As I look back at my own work on this blog, I find my own character arc through the stories, conversations, and essays.

The Stories

I’ve published eleven short stories on this site, spanning hard sci-fi to cosmic horror to dark fantasy. Each one was an attempt to ask questions I didn’t have answers to when I started writing them. Human and The Schlikt found homes in Kyanite Press. Saturn: Journey to the Core was published in New Zenith Magazine. The rest remain here – PODs, Leviathan’s Jaw, The Citadel, Wake Me PleaseOkulous-10 became something larger, a serialized project exploring what happens when we venture beyond our solar system and find we’re not alone. I had other attempts at poems or short pieces that don’t fall into a specific category, such as The Ghosts in the Walls, Sixes and 12’s, and The Man with One Thousand Hands.

The through-line in all of them: people confronting forces they can’t control, making choices that matter, discovering what it means to be human when humanity itself is questioned.

The Conversations

Between 2018 and 2023, I ran Interviews from the Void – 52 episodes with working writers about craft, process, and the mechanics of storytelling. Andy Weir talked about finishing projects. Hugh Howey discussed remarkable stories and cover art. Amy Duboff explored why science fiction lets us examine the human experience.
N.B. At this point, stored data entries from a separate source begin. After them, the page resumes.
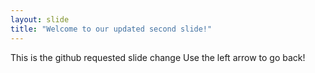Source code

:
 ```yaml
---
layout: slide
title: "Welcome to our updated second slide!"
---
```

This is the github requested slide change
Use the left arrow to go back!
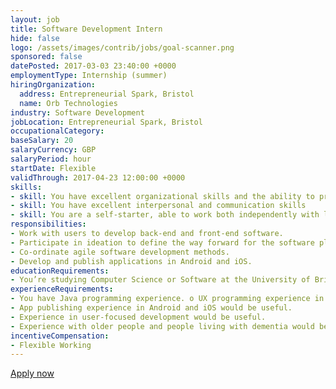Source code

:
 ```yaml
---
layout: job
title: Software Development Intern
hide: false
logo: /assets/images/contrib/jobs/goal-scanner.png
sponsored: false
datePosted: 2017-03-03 23:40:00 +0000
employmentType: Internship (summer)
hiringOrganization:
  address: Entrepreneurial Spark, Bristol
  name: Orb Technologies
industry: Software Development
jobLocation: Entrepreneurial Spark, Bristol
occupationalCategory:
baseSalary: 20
salaryCurrency: GBP
salaryPeriod: hour
startDate: Flexible
validThrough: 2017-04-23 12:00:00 +0000
skills:
- skill: You have excellent organizational skills and the ability to prioritize in a changing environment.
- skill: You have excellent interpersonal and communication skills
- skill: You are a self-starter, able to work both independently with limited guidance, and as part of a team.
responsibilities:
- Work with users to develop back-end and front-end software.
- Participate in ideation to define the way forward for the software platform.
- Co-ordinate agile software development methods.
- Develop and publish applications in Android and iOS.
educationRequirements:
- You’re studying Computer Science or Software at the University of Bristol.
experienceRequirements:
- You have Java programming experience. o UX programming experience in Java and Objective C would be useful.
- App publishing experience in Android and iOS would be useful.
- Experience in user-focused development would be useful.
- Experience with older people and people living with dementia would be useful.
incentiveCompensation:
- Flexible Working
---
```


[Apply now](mailto:william.tulloch@orbtechnologies.co.uk )

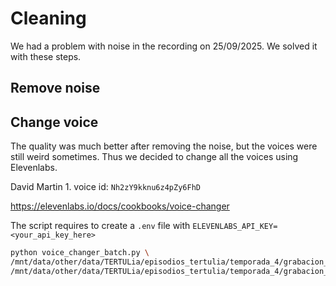 # Cleaning

We had a problem with noise in the recording on 25/09/2025. We solved it with these steps.

## Remove noise

## Change voice

The quality was much better after removing the noise, but the voices were still weird sometimes. Thus we
decided to change all the voices using Elevenlabs.

David Martin 1. voice id: `Nh2zY9kknu6z4pZy6FhD`


https://elevenlabs.io/docs/cookbooks/voice-changer

The script requires to create a `.env` file with `ELEVENLABS_API_KEY=<your_api_key_here>`

```bash
python voice_changer_batch.py \
/mnt/data/other/data/TERTULia/episodios_tertulia/temporada_4/grabacion_01/curated_audios/part1_segments \
/mnt/data/other/data/TERTULia/episodios_tertulia/temporada_4/grabacion_01/curated_audios/part1_segments_voice_changed
```
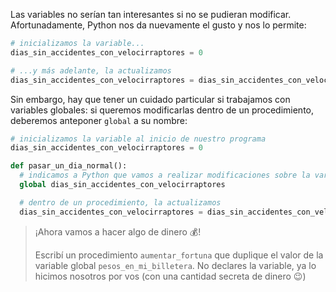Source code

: Las variables no serían tan interesantes si no se pudieran modificar. Afortunadamente, Python nos da nuevamente el gusto y nos lo permite:

```python
# inicializamos la variable...
dias_sin_accidentes_con_velocirraptores = 0

# ...y más adelante, la actualizamos
dias_sin_accidentes_con_velocirraptores = dias_sin_accidentes_con_velocirraptores + 1
```

Sin embargo, hay que tener un cuidado particular si trabajamos con variables globales: si queremos modificarlas dentro de un procedimiento, deberemos anteponer `global` a su nombre:

```python
# inicializamos la variable al inicio de nuestro programa
dias_sin_accidentes_con_velocirraptores = 0

def pasar_un_dia_normal():
  # indicamos a Python que vamos a realizar modificaciones sobre la variable global
  global dias_sin_accidentes_con_velocirraptores

  # dentro de un procedimiento, la actualizamos
  dias_sin_accidentes_con_velocirraptores = dias_sin_accidentes_con_velocirraptores + 1
```

> ¡Ahora vamos a hacer algo de dinero :moneybag:!
>
> Escribí un procedimiento `aumentar_fortuna` que duplique el valor de la variable global `pesos_en_mi_billetera`. No declares la variable, ya lo hicimos nosotros por vos (con una cantidad secreta de dinero :wink:)
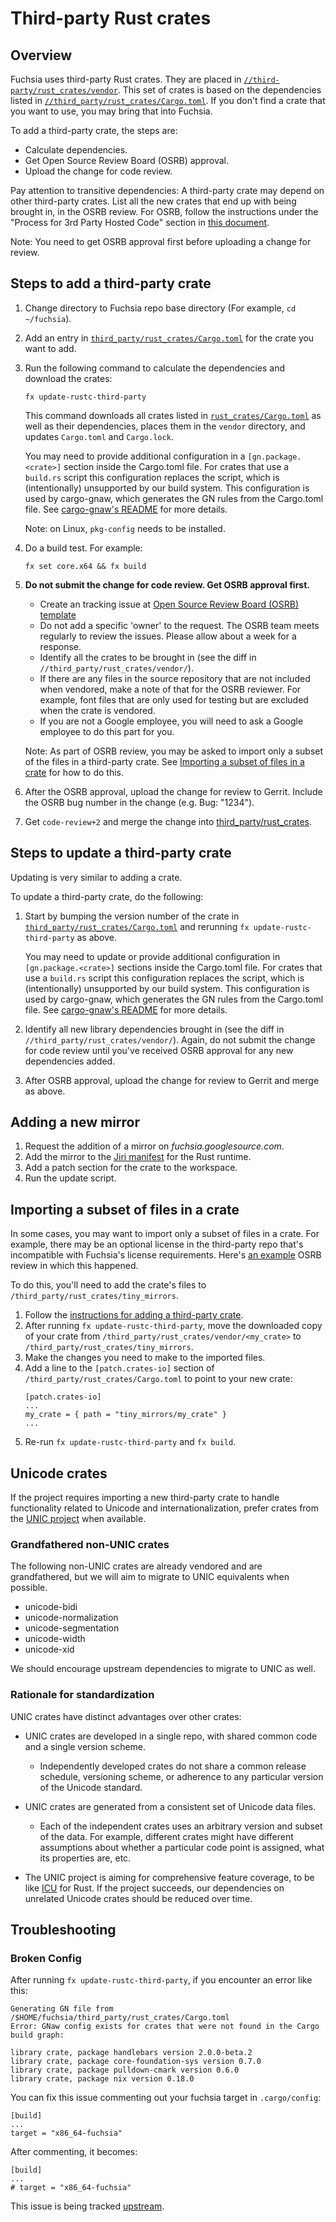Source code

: # Third-party Rust crates

## Overview

Fuchsia uses third-party Rust crates. They are placed in
[`//third-party/rust_crates/vendor`][3p-vendor].
This set of crates is based on the dependencies listed in
[`//third_party/rust_crates/Cargo.toml`][3p-cargo-toml].
If you don't find a crate that you want to use, you may bring that into Fuchsia.

To add a third-party crate, the steps are:

-  Calculate dependencies.
-  Get Open Source Review Board (OSRB) approval.
-  Upload the change for code review.

Pay attention to transitive dependencies: A third-party crate may depend on
other third-party crates. List all the new crates that end up with being
brought in, in the OSRB review. For OSRB, follow the instructions under the
"Process for 3rd Party Hosted Code" section in [this document][osrb-process].

Note: You need to get OSRB approval first before uploading a change for review.

## Steps to add a third-party crate

1. Change directory to Fuchsia repo base directory
   (For example, `cd ~/fuchsia`).
1. Add an entry in
   [`third_party/rust_crates/Cargo.toml`][3p-cargo-toml]
   for the crate you want to add.
1. Run the following command to calculate the dependencies and download the
   crates:

   ```
   fx update-rustc-third-party
   ```
   This command downloads all crates listed in
   [`rust_crates/Cargo.toml`][3p-cargo-toml] as well as their dependencies,
   places them in the `vendor` directory, and updates `Cargo.toml` and
   `Cargo.lock`.

   You may need to provide additional configuration in a `[gn.package.<crate>]` section inside
   the Cargo.toml file. For crates that use a `build.rs` script this configuration replaces the
   script, which is (intentionally) unsupported by our build system. This configuration is used
   by cargo-gnaw, which generates the GN rules from the Cargo.toml file. See [cargo-gnaw's
   README][cargo-gnaw-readme] for more details.

   Note: on Linux, `pkg-config` needs to be installed.


1. Do a build test. For example:

   ```
   fx set core.x64 && fx build
   ```
1. **Do not submit the change for code review. Get OSRB approval first.**
   - Create an tracking issue at 
     [Open Source Review Board (OSRB) template](https://bugs.fuchsia.dev/p/fuchsia/issues/entry?template=Open+Source+Review+Board+)
   - Do not add a specific 'owner' to the request. The OSRB team meets regularly 
     to review the issues. Please allow about a week for a response.
   - Identify all the crates to be brought in (see the diff in 
     `//third_party/rust_crates/vendor/`).
   - If there are any files in the source repository that are not included when
     vendored, make a note of that for the OSRB reviewer. For example, font files
     that are only used for testing but are excluded when the crate is vendored.
   - If you are not a Google employee, you will need to ask a Google employee to
     do this part for you.

   Note: As part of OSRB review, you may be asked to import only a subset
   of the files in a third-party crate. See 
   [Importing a subset of files in a crate](#importing-a-subset-of-files-in-a-crate) 
   for how to do this.

1. After the OSRB approval, upload the change for review to Gerrit. Include the OSRB bug
   number in the change (e.g. Bug: "1234").
1. Get `code-review+2` and merge the change into [third_party/rust_crates][3p-crates].



## Steps to update a third-party crate

Updating is very similar to adding a crate.

To update a third-party crate, do the following:

1. Start by bumping the version number of the crate in
   [`third_party/rust_crates/Cargo.toml`][3p-cargo-toml] and rerunning
   `fx update-rustc-third-party` as above.

   You may need to update or provide additional configuration in `[gn.package.<crate>]` sections
   inside the Cargo.toml file. For crates that use a `build.rs` script this configuration
   replaces the script, which is (intentionally) unsupported by our build system. This
   configuration is used by cargo-gnaw, which generates the GN rules from the Cargo.toml file.
   See [cargo-gnaw's README][cargo-gnaw-readme] for more details.
1. Identify all new library dependencies brought in
   (see the diff in `//third_party/rust_crates/vendor/`).
   Again, do not submit the change for code review until you've received OSRB
   approval for any new dependencies added.
1. After OSRB approval, upload the change for review to Gerrit and merge as
   above.

## Adding a new mirror

1. Request the addition of a mirror on *fuchsia.googlesource.com*.
1. Add the mirror to the [Jiri manifest][jiri-manifest] for the Rust runtime.
1. Add a patch section for the crate to the workspace.
1. Run the update script.

[3p-crates]: /third_party/rust_crates/
[3p-cargo-toml]: /third_party/rust_crates/Cargo.toml
[3p-vendor]: /third_party/rust_crates/vendor
[cargo-gnaw-readme]: /tools/cargo-gnaw/README.md
[osrb-process]: https://docs.google.com/document/d/1X3eNvc4keQxOpbkGUiyYBMtr3ueEnVQCPW61FT96o_E/edit#heading=h.7mb7m2qs89th
[jiri-manifest]: https://fuchsia.googlesource.com/manifest/+/master/runtimes/rust "Jiri manifest"

## Importing a subset of files in a crate

In some cases, you may want to import only a subset of files in a crate. For example, there may be an optional license in the
third-party repo that's incompatible with Fuchsia's license requirements. Here's [an example](https://fuchsia-review.googlesource.com/c/fuchsia/+/369174) OSRB review in which this happened.

To do this, you'll need to add the crate's files to `/third_party/rust_crates/tiny_mirrors`.

1. Follow the [instructions for adding a third-party crate](#steps-to-add-a-third-party-crate).
1. After running `fx update-rustc-third-party`, move the downloaded copy of your crate from `/third_party/rust_crates/vendor/<my_crate>` to `/third_party/rust_crates/tiny_mirrors`.
1. Make the changes you need to make to the imported files.
1. Add a line to the `[patch.crates-io]` section of `/third_party/rust_crates/Cargo.toml` to point to your new crate:
   ```
   [patch.crates-io]
   ...
   my_crate = { path = "tiny_mirrors/my_crate" }
   ...
   ```
1. Re-run `fx update-rustc-third-party` and `fx build`.

## Unicode crates

If the project requires importing a new third-party crate to handle
functionality related to Unicode and internationalization, prefer crates from
the [UNIC project](https://crates.io/crates/unic) when available.

### Grandfathered non-UNIC crates

The following non-UNIC crates are already vendored and are grandfathered, but we
will aim to migrate to UNIC equivalents when possible.

* unicode-bidi
* unicode-normalization
* unicode-segmentation
* unicode-width
* unicode-xid

We should encourage upstream dependencies to migrate to UNIC as well.

### Rationale for standardization

UNIC crates have distinct advantages over other crates:

* UNIC crates are developed in a single repo, with shared common code and a
  single version scheme.

  * Independently developed crates do not share a common release schedule,
    versioning scheme, or adherence to any particular version of the Unicode
    standard.

* UNIC crates are generated from a consistent set of Unicode data files.

  * Each of the independent crates uses an arbitrary version and subset of
    the data. For example, different crates might have different assumptions
    about whether a particular code point is assigned, what its properties
    are, etc.

* The UNIC project is aiming for comprehensive feature coverage, to be like
  [ICU](http://site.icu-project.org/) for Rust. If the project succeeds, our
  dependencies on unrelated Unicode crates should be reduced over time.

## Troubleshooting
### Broken Config
After running `fx update-rustc-third-party`, if you encounter an error like this:

```
Generating GN file from /$HOME/fuchsia/third_party/rust_crates/Cargo.toml
Error: GNaw config exists for crates that were not found in the Cargo build graph:

library crate, package handlebars version 2.0.0-beta.2
library crate, package core-foundation-sys version 0.7.0
library crate, package pulldown-cmark version 0.6.0
library crate, package nix version 0.18.0
```

You can fix this issue commenting out your fuchsia target in `.cargo/config`:
```
[build]
...
target = "x86_64-fuchsia"
```

After commenting, it becomes:

```
[build]
...
# target = "x86_64-fuchsia"
```

This issue is being tracked [upstream](https://github.com/rust-lang/cargo/issues/8462).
Fifty-two conversations. Hundreds of insights about outlining, dialogue, world-building, time management, self-publishing, and the daily work of being a writer. The archive remains here because the advice doesn’t expire.

The Essays

Alongside the fiction, I’ve written about what scares me and why. Shoes in the Ceiling and The Dungeon explore the nightmare logic of self-summoning – how we create our own terrors even when we know better. Essays on Jeff Vandermeer’s Absolution, Josh Malerman’s Incidents Around the House, and Richard Matheson’s Hell House examine what makes horror effective.

The craft essays On Writing PODs and On Editing PODs document the actual work behind the stories. Not theory, but practice. What worked, what failed, what I learned.

Final Reflection

This archive isn’t comprehensive. There are unpublished stories, abandoned projects, and ideas that never made it past the outline stage. What’s here represents the work I’m willing to stand behind. Fiction that asks questions, conversations that illuminate craft, and essays that examine why certain stories stick with us.

Seven years. Eleven stories. Fifty-two interviews. Dozens of essays. All of it asking the same fundamental question: What happens when ordinary people encounter the extraordinary, and how do they change in the process?

I think there are infinite answers to that question. I’ll continue discovering them.